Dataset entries

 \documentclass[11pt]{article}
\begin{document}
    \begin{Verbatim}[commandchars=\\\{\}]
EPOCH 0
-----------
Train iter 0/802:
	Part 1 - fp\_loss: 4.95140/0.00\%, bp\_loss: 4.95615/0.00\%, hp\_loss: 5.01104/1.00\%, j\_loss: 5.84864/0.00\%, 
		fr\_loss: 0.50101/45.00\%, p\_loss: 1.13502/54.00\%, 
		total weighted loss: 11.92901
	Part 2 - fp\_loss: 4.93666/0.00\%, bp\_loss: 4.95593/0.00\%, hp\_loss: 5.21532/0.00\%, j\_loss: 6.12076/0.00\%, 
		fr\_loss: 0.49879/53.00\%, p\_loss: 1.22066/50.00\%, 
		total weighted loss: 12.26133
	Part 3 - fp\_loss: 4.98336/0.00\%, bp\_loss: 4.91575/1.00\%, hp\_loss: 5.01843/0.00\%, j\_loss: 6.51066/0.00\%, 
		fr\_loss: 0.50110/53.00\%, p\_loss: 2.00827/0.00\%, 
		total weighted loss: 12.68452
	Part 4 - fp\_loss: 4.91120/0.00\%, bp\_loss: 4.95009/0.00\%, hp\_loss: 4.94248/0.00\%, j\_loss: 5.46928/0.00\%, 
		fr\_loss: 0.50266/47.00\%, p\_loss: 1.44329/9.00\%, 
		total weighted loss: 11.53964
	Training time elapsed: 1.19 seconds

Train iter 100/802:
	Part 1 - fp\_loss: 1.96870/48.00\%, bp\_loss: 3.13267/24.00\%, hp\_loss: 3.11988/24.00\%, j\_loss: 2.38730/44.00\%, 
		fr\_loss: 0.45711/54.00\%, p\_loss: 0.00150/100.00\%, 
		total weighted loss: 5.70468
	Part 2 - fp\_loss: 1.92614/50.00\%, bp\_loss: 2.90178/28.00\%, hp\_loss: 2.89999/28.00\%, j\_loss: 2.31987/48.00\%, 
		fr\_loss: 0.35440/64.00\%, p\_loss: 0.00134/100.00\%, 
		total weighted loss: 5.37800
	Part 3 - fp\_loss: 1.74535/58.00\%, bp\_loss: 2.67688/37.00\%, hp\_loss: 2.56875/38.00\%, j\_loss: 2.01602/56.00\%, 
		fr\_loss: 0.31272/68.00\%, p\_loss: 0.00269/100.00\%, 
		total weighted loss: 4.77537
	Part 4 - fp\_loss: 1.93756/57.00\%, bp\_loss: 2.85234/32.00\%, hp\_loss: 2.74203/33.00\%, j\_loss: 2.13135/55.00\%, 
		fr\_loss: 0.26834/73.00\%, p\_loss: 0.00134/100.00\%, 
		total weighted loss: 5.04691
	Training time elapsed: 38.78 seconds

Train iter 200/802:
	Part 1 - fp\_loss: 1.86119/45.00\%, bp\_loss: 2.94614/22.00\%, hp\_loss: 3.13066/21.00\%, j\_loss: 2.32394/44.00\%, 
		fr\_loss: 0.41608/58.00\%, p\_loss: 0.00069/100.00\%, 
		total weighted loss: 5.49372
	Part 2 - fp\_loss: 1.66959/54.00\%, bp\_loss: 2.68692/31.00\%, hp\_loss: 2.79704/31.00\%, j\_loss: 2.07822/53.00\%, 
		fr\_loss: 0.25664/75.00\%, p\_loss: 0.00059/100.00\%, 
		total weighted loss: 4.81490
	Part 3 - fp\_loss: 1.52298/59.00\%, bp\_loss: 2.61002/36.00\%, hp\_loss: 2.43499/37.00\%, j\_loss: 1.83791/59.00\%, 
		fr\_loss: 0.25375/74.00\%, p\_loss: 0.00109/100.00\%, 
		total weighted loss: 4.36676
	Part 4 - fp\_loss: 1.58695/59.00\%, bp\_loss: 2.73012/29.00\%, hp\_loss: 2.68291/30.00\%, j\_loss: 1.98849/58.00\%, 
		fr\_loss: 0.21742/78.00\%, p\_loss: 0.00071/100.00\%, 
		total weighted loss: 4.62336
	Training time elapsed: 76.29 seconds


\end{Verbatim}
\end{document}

◆ Exercise objective ◆
In your reply, restate exactly the lines from the start of the records above through the line holding "total weighted loss: 12.26133", including both, and nothing else.

◆ Output for this task ◆
 \documentclass[11pt]{article}
\begin{document}
    \begin{Verbatim}[commandchars=\\\{\}]
EPOCH 0
-----------
Train iter 0/802:
	Part 1 - fp\_loss: 4.95140/0.00\%, bp\_loss: 4.95615/0.00\%, hp\_loss: 5.01104/1.00\%, j\_loss: 5.84864/0.00\%, 
		fr\_loss: 0.50101/45.00\%, p\_loss: 1.13502/54.00\%, 
		total weighted loss: 11.92901
	Part 2 - fp\_loss: 4.93666/0.00\%, bp\_loss: 4.95593/0.00\%, hp\_loss: 5.21532/0.00\%, j\_loss: 6.12076/0.00\%, 
		fr\_loss: 0.49879/53.00\%, p\_loss: 1.22066/50.00\%, 
		total weighted loss: 12.26133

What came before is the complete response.